ママは頑張って頑張って頑張って、さよならを決めたので今度はパパが頑張ってママが決めたことを大事にする番だと思います。
ママにガマンばかりさせたので、今度はパパが本当は1番嫌なことをガマンする番になったんだと思います。
そのせいで君たちにも寂しい思いや悲しい思いをさせなきゃいけなくなりました。
それも全部パパがズルをしてきたからです。
ごめんなさい。
君たちにお願いします。
ママを決して責めないでください。
パパの分もママを支えてください。
ママと一緒に幸せになってください。
大好きな人ができたら、その人と一緒にいられる幸せをちゃんと受け止めてください。
大好きな人と一緒にいるために、自分を知ってもらうことより相手を一生懸命知ろうとしてください。
パパはいつまでも、ママのことも君たち2人のことも心から愛しています。
産まれてきてくれてありがとう。
本当にごめんなさい。
パパより。
2歳になったきみへ
昨日、ささやかだけどきみのバースデーパーティをしました。
ママが飾りつけの風船やケーキを選んで、パパが撮影のセッティングをしてプレゼントに買ったおもちゃのキッチンをバックにきみがケーキを一心不乱に食べているのをかわいいかわいいと言いながらひたすらに写真に撮る催しです。

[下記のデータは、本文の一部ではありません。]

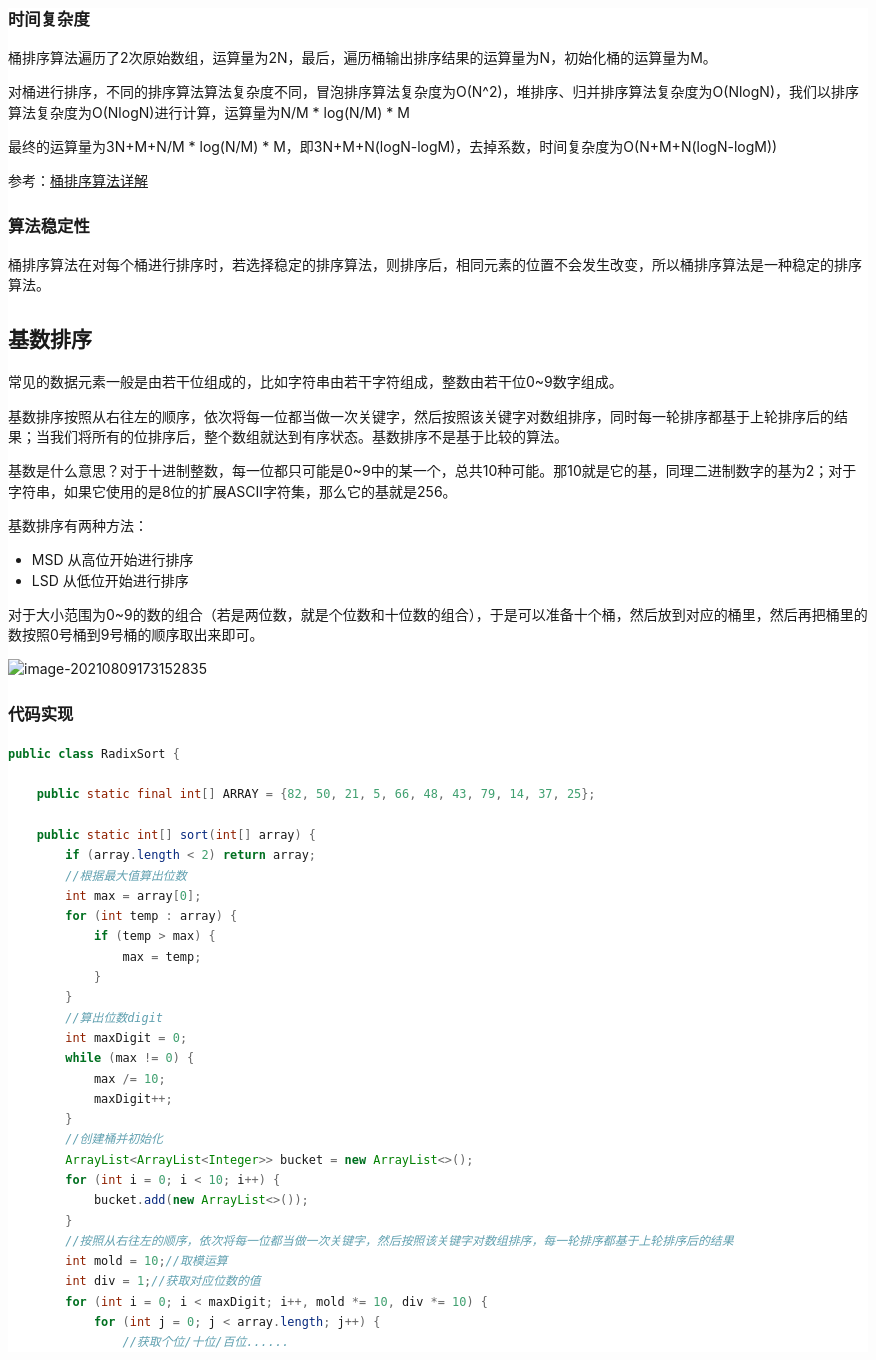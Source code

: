 ### 时间复杂度

桶排序算法遍历了2次原始数组，运算量为2N，最后，遍历桶输出排序结果的运算量为N，初始化桶的运算量为M。

对桶进行排序，不同的排序算法算法复杂度不同，冒泡排序算法复杂度为O(N^2)，堆排序、归并排序算法复杂度为O(NlogN)，我们以排序算法复杂度为O(NlogN)进行计算，运算量为N/M * log(N/M) * M

最终的运算量为3N+M+N/M * log(N/M) * M，即3N+M+N(logN-logM)，去掉系数，时间复杂度为O(N+M+N(logN-logM))

参考：[桶排序算法详解](https://blog.csdn.net/qq_35344198/article/details/107378626)

### 算法稳定性

桶排序算法在对每个桶进行排序时，若选择稳定的排序算法，则排序后，相同元素的位置不会发生改变，所以桶排序算法是一种稳定的排序算法。

## 基数排序

常见的数据元素一般是由若干位组成的，比如字符串由若干字符组成，整数由若干位0~9数字组成。

基数排序按照从右往左的顺序，依次将每一位都当做一次关键字，然后按照该关键字对数组排序，同时每一轮排序都基于上轮排序后的结果；当我们将所有的位排序后，整个数组就达到有序状态。基数排序不是基于比较的算法。

基数是什么意思？对于十进制整数，每一位都只可能是0~9中的某一个，总共10种可能。那10就是它的基，同理二进制数字的基为2；对于字符串，如果它使用的是8位的扩展ASCII字符集，那么它的基就是256。

基数排序有两种方法：

- MSD 从高位开始进行排序
- LSD 从低位开始进行排序

对于大小范围为0~9的数的组合（若是两位数，就是个位数和十位数的组合），于是可以准备十个桶，然后放到对应的桶里，然后再把桶里的数按照0号桶到9号桶的顺序取出来即可。

![image-20210809173152835](https://cdn.javatv.net/note/20210809173152.png)

### 代码实现

```java
public class RadixSort {

    public static final int[] ARRAY = {82, 50, 21, 5, 66, 48, 43, 79, 14, 37, 25};

    public static int[] sort(int[] array) {
        if (array.length < 2) return array;
        //根据最大值算出位数
        int max = array[0];
        for (int temp : array) {
            if (temp > max) {
                max = temp;
            }
        }
        //算出位数digit
        int maxDigit = 0;
        while (max != 0) {
            max /= 10;
            maxDigit++;
        }
        //创建桶并初始化
        ArrayList<ArrayList<Integer>> bucket = new ArrayList<>();
        for (int i = 0; i < 10; i++) {
            bucket.add(new ArrayList<>());
        }
        //按照从右往左的顺序，依次将每一位都当做一次关键字，然后按照该关键字对数组排序，每一轮排序都基于上轮排序后的结果
        int mold = 10;//取模运算
        int div = 1;//获取对应位数的值
        for (int i = 0; i < maxDigit; i++, mold *= 10, div *= 10) {
            for (int j = 0; j < array.length; j++) {
                //获取个位/十位/百位......
```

夜、きみとつっくんが寝てからパパとママはきみのこれまでの写真を見返しては幸せな気持ちに浸りました。
その時にママとも話していたけど、1歳から2歳までの1年間できみはとてつもなく成長して、嬉しい反面もうしなくなったハイハイや、ワンワンやうーたんへの情熱や、まだ前歯が2本しかなかった頃のきみをもう見れないと思うと少しだけ寂しい気持ちにもなります。
きみが1歳から2歳を過ごした2019~2020は新型コロナウイルスというのが世界的に流行し、世の中に色んなダメージや変化をもたらしました。
パパも本当なら家族と自分のために自分のお店を持とうとしていましたが、今も見送っています。
そんな中、きみが1歳8ヶ月くらいの頃につっくんが生まれました。
感染症の影響でママはひとりでつっくんを出産しました。面会も出来なかったので5日間、家族と会えずに1人で頑張りました。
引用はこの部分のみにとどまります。